For 4, 000 years, the lifespan of humans has increased about twenty years (from 30 to 50 years of age), then, in the twentieth century alone, it grew by an additional thirty years. In other words, in one century life expectancy increased more than in the thousands of years before it.
What about the price tag?
We all want to live a good long life, and every report on prolonged life extension delights us, but it is important to understand that such developments extracts a high price. Successes we have had in eradicating diseases in the twentieth century have given rise to “new diseases” such as neurodegenerative diseases including Alzheimer’s and Parkinson’s, which strips the soul from the body, and other degenerative diseases such as cancers and vascular diseases. Consequently, the new revolution, the revolution of personalized medicine, is heavy-laden with landmines, and I’m afraid it will not bring an end to diseases.

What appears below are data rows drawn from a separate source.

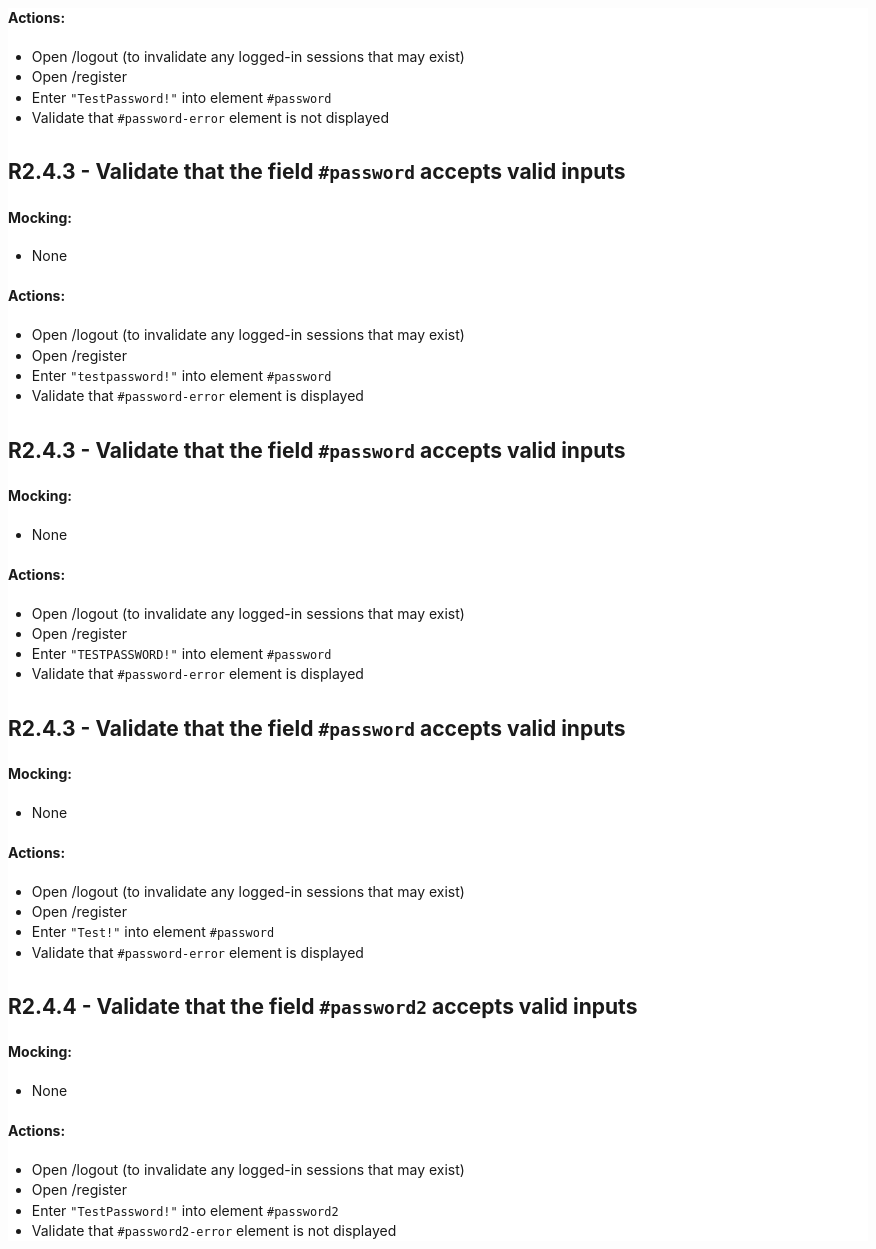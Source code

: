 #### Actions:
* Open /logout (to invalidate any logged-in sessions that may exist)
* Open /register
* Enter `"TestPassword!"` into element `#password`
* Validate that `#password-error` element is not displayed

## R2.4.3 - Validate that the field `#password` accepts valid inputs

#### Mocking:
* None

#### Actions:
* Open /logout (to invalidate any logged-in sessions that may exist)
* Open /register
* Enter `"testpassword!"` into element `#password`
* Validate that `#password-error` element is displayed

## R2.4.3 - Validate that the field `#password` accepts valid inputs

#### Mocking:
* None

#### Actions:
* Open /logout (to invalidate any logged-in sessions that may exist)
* Open /register
* Enter `"TESTPASSWORD!"` into element `#password`
* Validate that `#password-error` element is displayed

## R2.4.3 - Validate that the field `#password` accepts valid inputs

#### Mocking:
* None

#### Actions:
* Open /logout (to invalidate any logged-in sessions that may exist)
* Open /register
* Enter `"Test!"` into element `#password`
* Validate that `#password-error` element is displayed

## R2.4.4 - Validate that the field `#password2` accepts valid inputs

#### Mocking:
* None

#### Actions:
* Open /logout (to invalidate any logged-in sessions that may exist)
* Open /register
* Enter `"TestPassword!"` into element `#password2`
* Validate that `#password2-error` element is not displayed
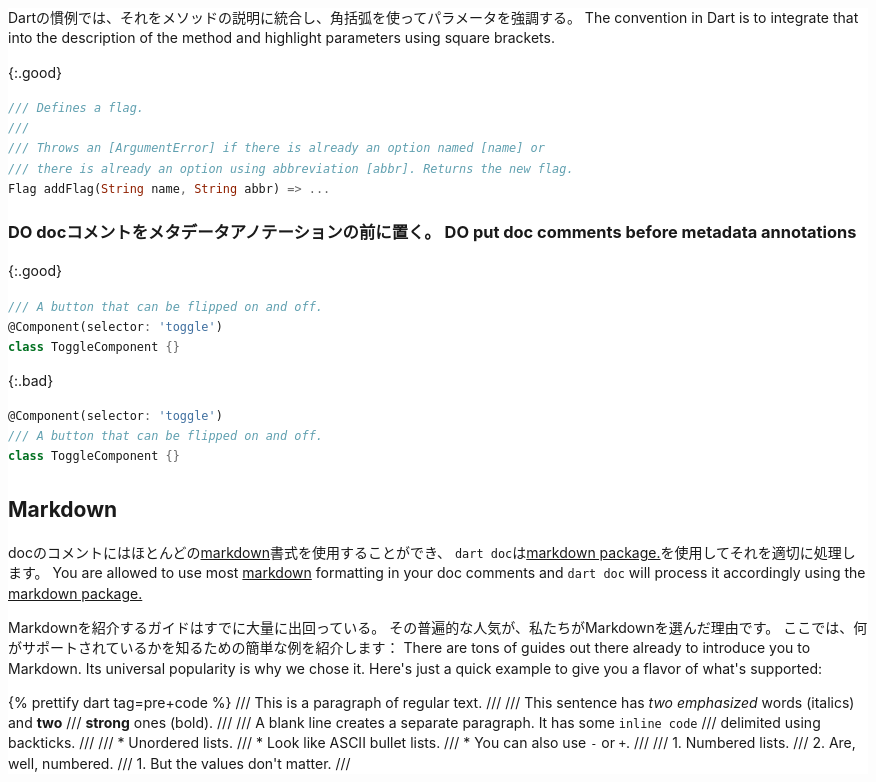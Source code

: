 Dartの慣例では、それをメソッドの説明に統合し、角括弧を使ってパラメータを強調する。
The convention in Dart is to integrate that into the description of the method
and highlight parameters using square brackets.

{:.good}
<?code-excerpt "docs_good.dart (no-annotations)"?>
```dart
/// Defines a flag.
///
/// Throws an [ArgumentError] if there is already an option named [name] or
/// there is already an option using abbreviation [abbr]. Returns the new flag.
Flag addFlag(String name, String abbr) => ...
```

### DO docコメントをメタデータアノテーションの前に置く。 DO put doc comments before metadata annotations

{:.good}
<?code-excerpt "docs_good.dart (doc-before-meta)"?>
```dart
/// A button that can be flipped on and off.
@Component(selector: 'toggle')
class ToggleComponent {}
```

{:.bad}
<?code-excerpt "docs_bad.dart (doc-before-meta)" replace="/\n\n/\n/g"?>
```dart
@Component(selector: 'toggle')
/// A button that can be flipped on and off.
class ToggleComponent {}
```


## Markdown

docのコメントにはほとんどの[markdown][]書式を使用することができ、
`dart doc`は[markdown package.][]を使用してそれを適切に処理します。
You are allowed to use most [markdown][] formatting in your doc comments and
`dart doc` will process it accordingly using the [markdown package.][]

[markdown]: https://daringfireball.net/projects/markdown/
[markdown package.]: {{site.pub-pkg}}/markdown

Markdownを紹介するガイドはすでに大量に出回っている。
その普遍的な人気が、私たちがMarkdownを選んだ理由です。
ここでは、何がサポートされているかを知るための簡単な例を紹介します：
There are tons of guides out there already to introduce you to Markdown. Its
universal popularity is why we chose it. Here's just a quick example to give you
a flavor of what's supported:

<?code-excerpt "docs_good.dart (markdown)"?>
{% prettify dart tag=pre+code %}
/// This is a paragraph of regular text.
///
/// This sentence has *two* _emphasized_ words (italics) and **two**
/// __strong__ ones (bold).
///
/// A blank line creates a separate paragraph. It has some `inline code`
/// delimited using backticks.
///
/// * Unordered lists.
/// * Look like ASCII bullet lists.
/// * You can also use `-` or `+`.
///
/// 1. Numbered lists.
/// 2. Are, well, numbered.
/// 1. But the values don't matter.
///

[`dart doc`]: /tools/dart-doc
[docs]: {{site.dart-api}}/{{site.data.pkg-vers.SDK.channel}}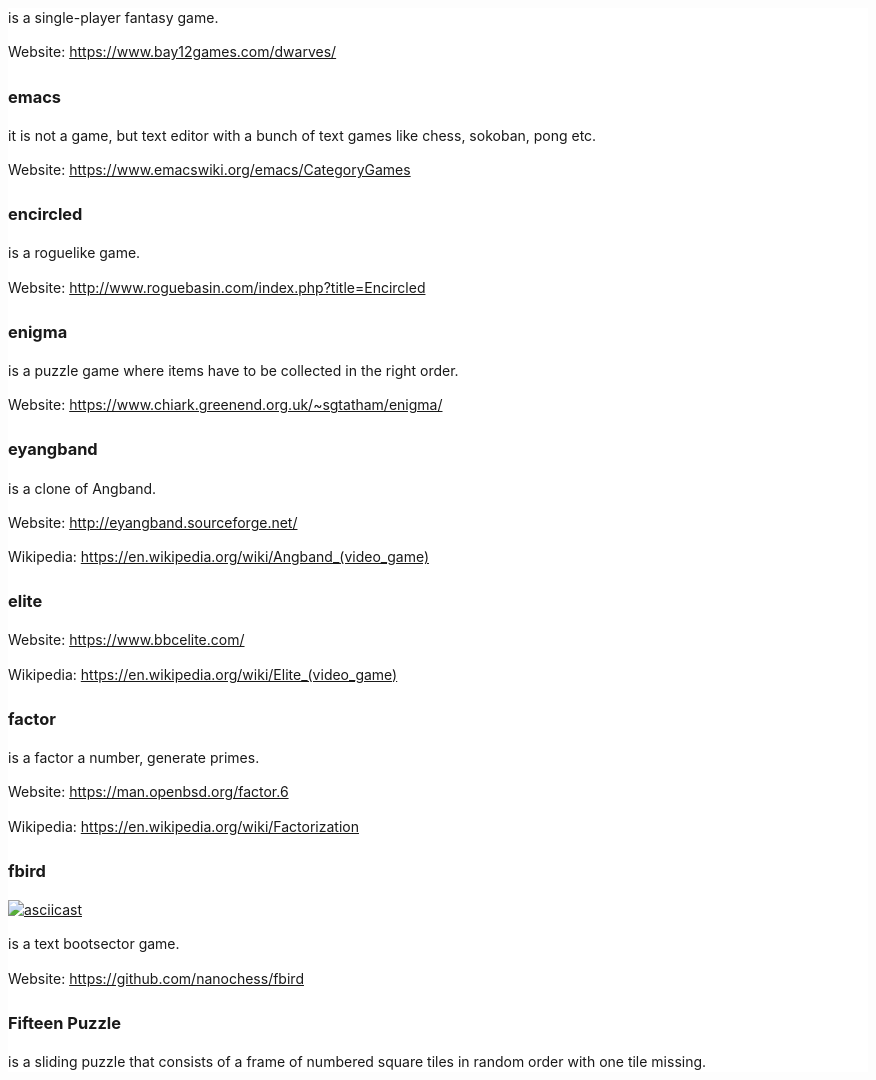 is a single-player fantasy game.

Website: https://www.bay12games.com/dwarves/

### emacs

it is not a game, but text editor with a bunch of text games
like chess, sokoban, pong etc.


Website: https://www.emacswiki.org/emacs/CategoryGames

### encircled

is a roguelike game.

Website: http://www.roguebasin.com/index.php?title=Encircled

### enigma

is a puzzle game where items have to be collected in the right order.

Website: https://www.chiark.greenend.org.uk/~sgtatham/enigma/

### eyangband

is a clone of Angband.

Website: http://eyangband.sourceforge.net/

Wikipedia: https://en.wikipedia.org/wiki/Angband_(video_game)

### elite


Website: https://www.bbcelite.com/

Wikipedia: https://en.wikipedia.org/wiki/Elite_(video_game)

### factor

is a factor a number, generate primes.

Website: https://man.openbsd.org/factor.6

Wikipedia: https://en.wikipedia.org/wiki/Factorization

### fbird

[![asciicast](https://asciinema.org/a/487025.svg)](https://asciinema.org/a/487025)

is a text bootsector game.

Website: https://github.com/nanochess/fbird

### Fifteen Puzzle

is a sliding puzzle that consists of a frame of numbered
square tiles in random order with one tile missing.
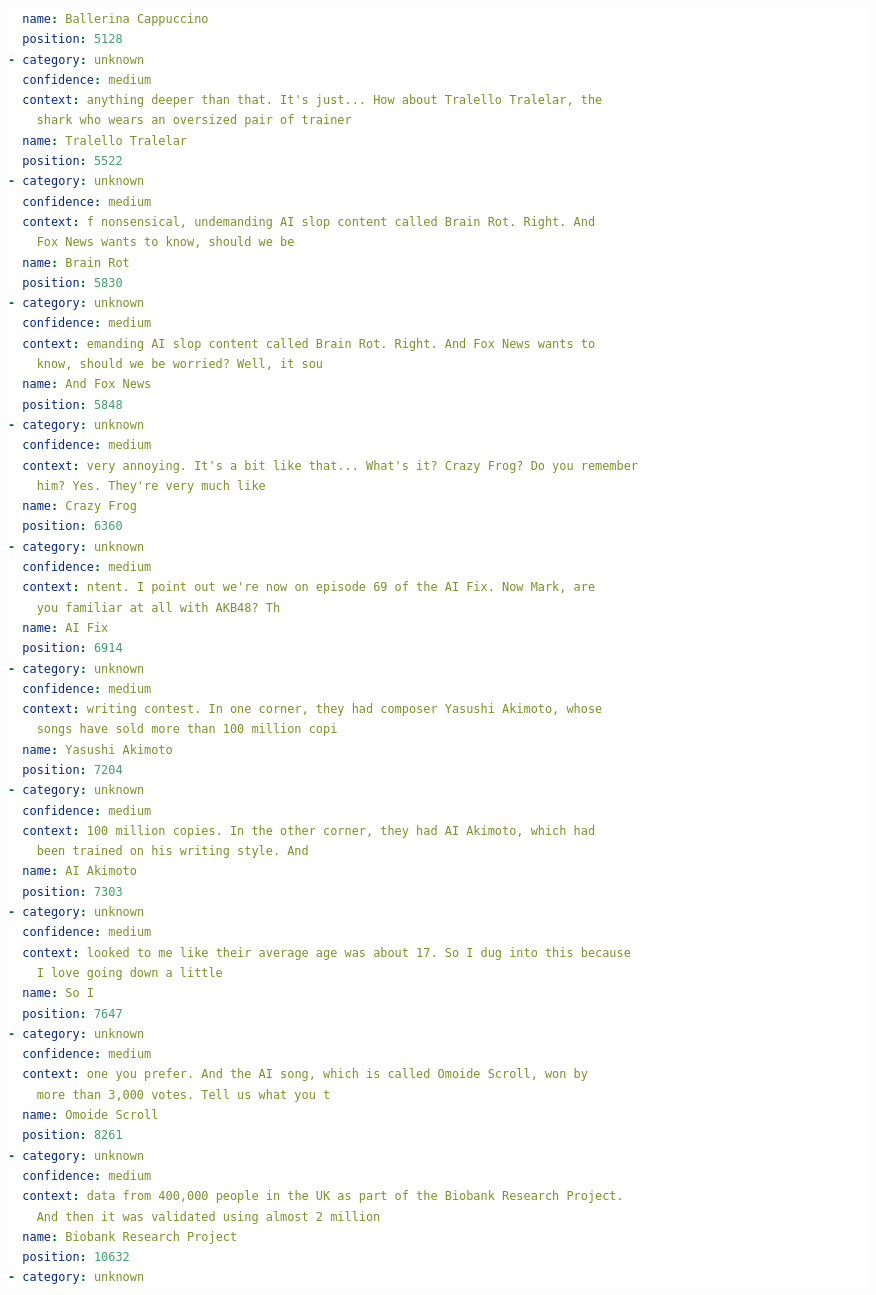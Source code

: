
 ```yaml
  name: Ballerina Cappuccino
  position: 5128
- category: unknown
  confidence: medium
  context: anything deeper than that. It's just... How about Tralello Tralelar, the
    shark who wears an oversized pair of trainer
  name: Tralello Tralelar
  position: 5522
- category: unknown
  confidence: medium
  context: f nonsensical, undemanding AI slop content called Brain Rot. Right. And
    Fox News wants to know, should we be
  name: Brain Rot
  position: 5830
- category: unknown
  confidence: medium
  context: emanding AI slop content called Brain Rot. Right. And Fox News wants to
    know, should we be worried? Well, it sou
  name: And Fox News
  position: 5848
- category: unknown
  confidence: medium
  context: very annoying. It's a bit like that... What's it? Crazy Frog? Do you remember
    him? Yes. They're very much like
  name: Crazy Frog
  position: 6360
- category: unknown
  confidence: medium
  context: ntent. I point out we're now on episode 69 of the AI Fix. Now Mark, are
    you familiar at all with AKB48? Th
  name: AI Fix
  position: 6914
- category: unknown
  confidence: medium
  context: writing contest. In one corner, they had composer Yasushi Akimoto, whose
    songs have sold more than 100 million copi
  name: Yasushi Akimoto
  position: 7204
- category: unknown
  confidence: medium
  context: 100 million copies. In the other corner, they had AI Akimoto, which had
    been trained on his writing style. And
  name: AI Akimoto
  position: 7303
- category: unknown
  confidence: medium
  context: looked to me like their average age was about 17. So I dug into this because
    I love going down a little
  name: So I
  position: 7647
- category: unknown
  confidence: medium
  context: one you prefer. And the AI song, which is called Omoide Scroll, won by
    more than 3,000 votes. Tell us what you t
  name: Omoide Scroll
  position: 8261
- category: unknown
  confidence: medium
  context: data from 400,000 people in the UK as part of the Biobank Research Project.
    And then it was validated using almost 2 million
  name: Biobank Research Project
  position: 10632
- category: unknown
```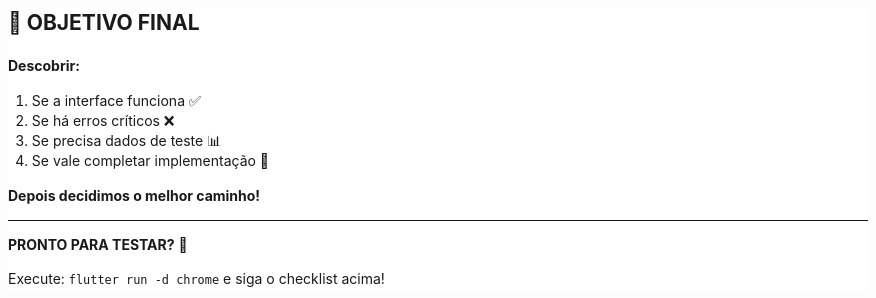 ## 🎯 OBJETIVO FINAL

**Descobrir:**
1. Se a interface funciona ✅
2. Se há erros críticos ❌
3. Se precisa dados de teste 📊
4. Se vale completar implementação 🚀

**Depois decidimos o melhor caminho!**

---

**PRONTO PARA TESTAR?** 🚀

Execute: `flutter run -d chrome` e siga o checklist acima!
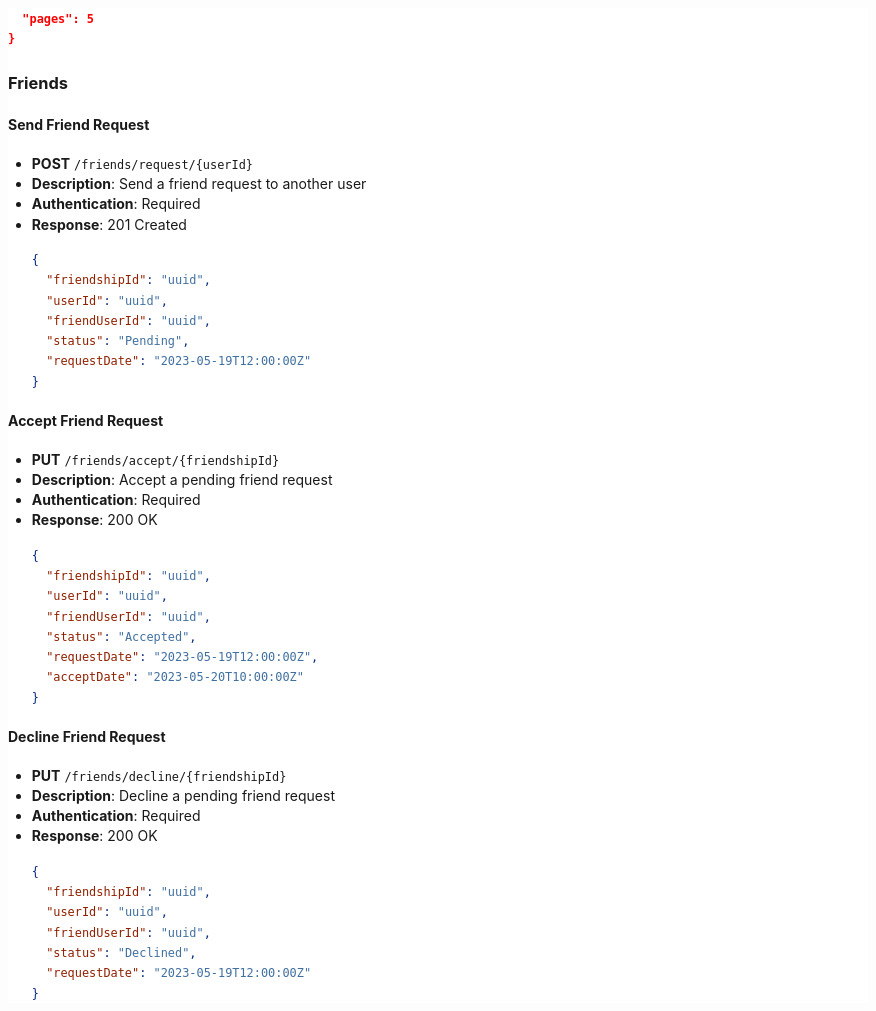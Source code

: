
   ```json
    "pages": 5
  }
  ```

### Friends

#### Send Friend Request
- **POST** `/friends/request/{userId}`
- **Description**: Send a friend request to another user
- **Authentication**: Required
- **Response**: 201 Created
  ```json
  {
    "friendshipId": "uuid",
    "userId": "uuid",
    "friendUserId": "uuid",
    "status": "Pending",
    "requestDate": "2023-05-19T12:00:00Z"
  }
  ```

#### Accept Friend Request
- **PUT** `/friends/accept/{friendshipId}`
- **Description**: Accept a pending friend request
- **Authentication**: Required
- **Response**: 200 OK
  ```json
  {
    "friendshipId": "uuid",
    "userId": "uuid",
    "friendUserId": "uuid",
    "status": "Accepted",
    "requestDate": "2023-05-19T12:00:00Z",
    "acceptDate": "2023-05-20T10:00:00Z"
  }
  ```

#### Decline Friend Request
- **PUT** `/friends/decline/{friendshipId}`
- **Description**: Decline a pending friend request
- **Authentication**: Required
- **Response**: 200 OK
  ```json
  {
    "friendshipId": "uuid",
    "userId": "uuid",
    "friendUserId": "uuid",
    "status": "Declined",
    "requestDate": "2023-05-19T12:00:00Z"
  }
  ```
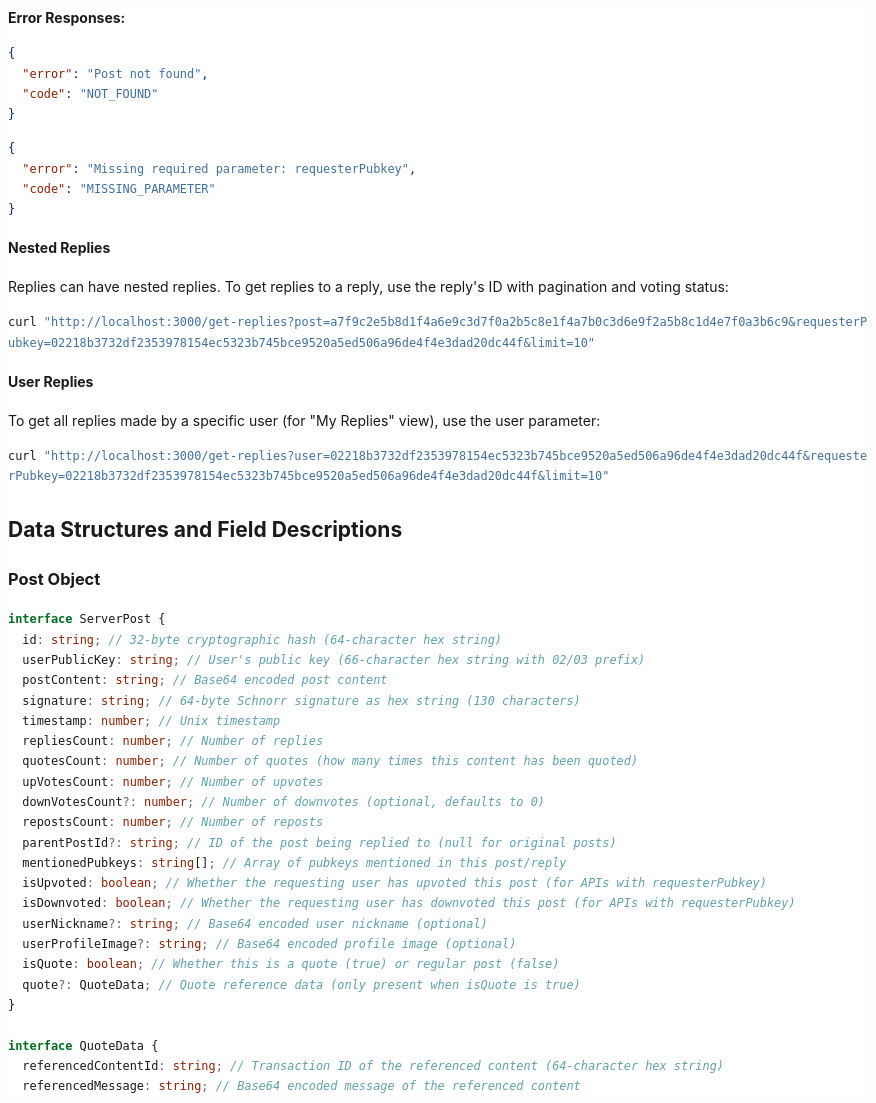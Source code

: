**Error Responses:**
```json
{
  "error": "Post not found",
  "code": "NOT_FOUND"
}
```

```json
{
  "error": "Missing required parameter: requesterPubkey",
  "code": "MISSING_PARAMETER"
}
```

#### Nested Replies

Replies can have nested replies. To get replies to a reply, use the reply's ID with pagination and voting status:

```bash
curl "http://localhost:3000/get-replies?post=a7f9c2e5b8d1f4a6e9c3d7f0a2b5c8e1f4a7b0c3d6e9f2a5b8c1d4e7f0a3b6c9&requesterPubkey=02218b3732df2353978154ec5323b745bce9520a5ed506a96de4f4e3dad20dc44f&limit=10"
```

#### User Replies

To get all replies made by a specific user (for "My Replies" view), use the user parameter:

```bash
curl "http://localhost:3000/get-replies?user=02218b3732df2353978154ec5323b745bce9520a5ed506a96de4f4e3dad20dc44f&requesterPubkey=02218b3732df2353978154ec5323b745bce9520a5ed506a96de4f4e3dad20dc44f&limit=10"
```

## Data Structures and Field Descriptions

### Post Object
  ```typescript
  interface ServerPost {
    id: string; // 32-byte cryptographic hash (64-character hex string)
    userPublicKey: string; // User's public key (66-character hex string with 02/03 prefix)
    postContent: string; // Base64 encoded post content
    signature: string; // 64-byte Schnorr signature as hex string (130 characters)
    timestamp: number; // Unix timestamp
    repliesCount: number; // Number of replies
    quotesCount: number; // Number of quotes (how many times this content has been quoted)
    upVotesCount: number; // Number of upvotes
    downVotesCount?: number; // Number of downvotes (optional, defaults to 0)
    repostsCount: number; // Number of reposts
    parentPostId?: string; // ID of the post being replied to (null for original posts)
    mentionedPubkeys: string[]; // Array of pubkeys mentioned in this post/reply
    isUpvoted: boolean; // Whether the requesting user has upvoted this post (for APIs with requesterPubkey)
    isDownvoted: boolean; // Whether the requesting user has downvoted this post (for APIs with requesterPubkey)
    userNickname?: string; // Base64 encoded user nickname (optional)
    userProfileImage?: string; // Base64 encoded profile image (optional)
    isQuote: boolean; // Whether this is a quote (true) or regular post (false)
    quote?: QuoteData; // Quote reference data (only present when isQuote is true)
  }

  interface QuoteData {
    referencedContentId: string; // Transaction ID of the referenced content (64-character hex string)
    referencedMessage: string; // Base64 encoded message of the referenced content
  ```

What are the major challenges in the medical field?
The most complex challenges will be in handling multiple genetic disorders, including mental illnesses. Mental illnesses are very complex disorders, and we still don’t know much about the physical mechanisms that trigger them. Today, we are only beginning to understand the interactions between genetics and autism, but there is a long way ahead of us still.
What major problems will the third medical revolution bring?
I believe that the problems ushered in by this new revolution are mainly social, religious and bio-ethical rather than purely scientific-medical. As previously mentioned, the future of medicine will be able to better predict anticiated diseases – but what do we do with this knowledge? If we perform a mastectomy on a cancer patient, and then reveal that she is a carrier of a gene that makes her susceptible to breast and ovarian cancer, will we recommend that she undergo a double mastectomy? Do we stop here or urge her to undergo an oophorectomy (ovary removal surgery)? Will we advise her to warn her daughters that they may be carriers of the same gene? Or is the correct mortal imperative to settle the specific surgical cure and not add “non-relevant” information to the discussion of treatment. Is this really irrelevant information?
Do you mean to say that information is a landmine?
In many cases in life, it seems as if lack of knowing and uncertainty is intolerable. In medicine, this may be the opposite: certainty is insufferable, and ambiguity protects us. Not knowing our fate – the fact that we don’t know what is written about us in the “Book of Life” – this is an important part of the stability factors in our lives. For as long as personalized medicine will advance, our destiny will or may (depending on the eye of the beholder) lose its providence, and very quickly we will discover that knowing the future is a heavy burden. In summary, we have new abilities, but we still don’t have the means by which to deal with their consequences.
Distinguished Professor Aaron Ciechanover gave a lecture on “Personalized Medicine” at a joint symposium held by the Technion’s Ruth and Bruce Rappaport Faculty of Medicine and the Department of Occupational Therapy of the University of Haifa.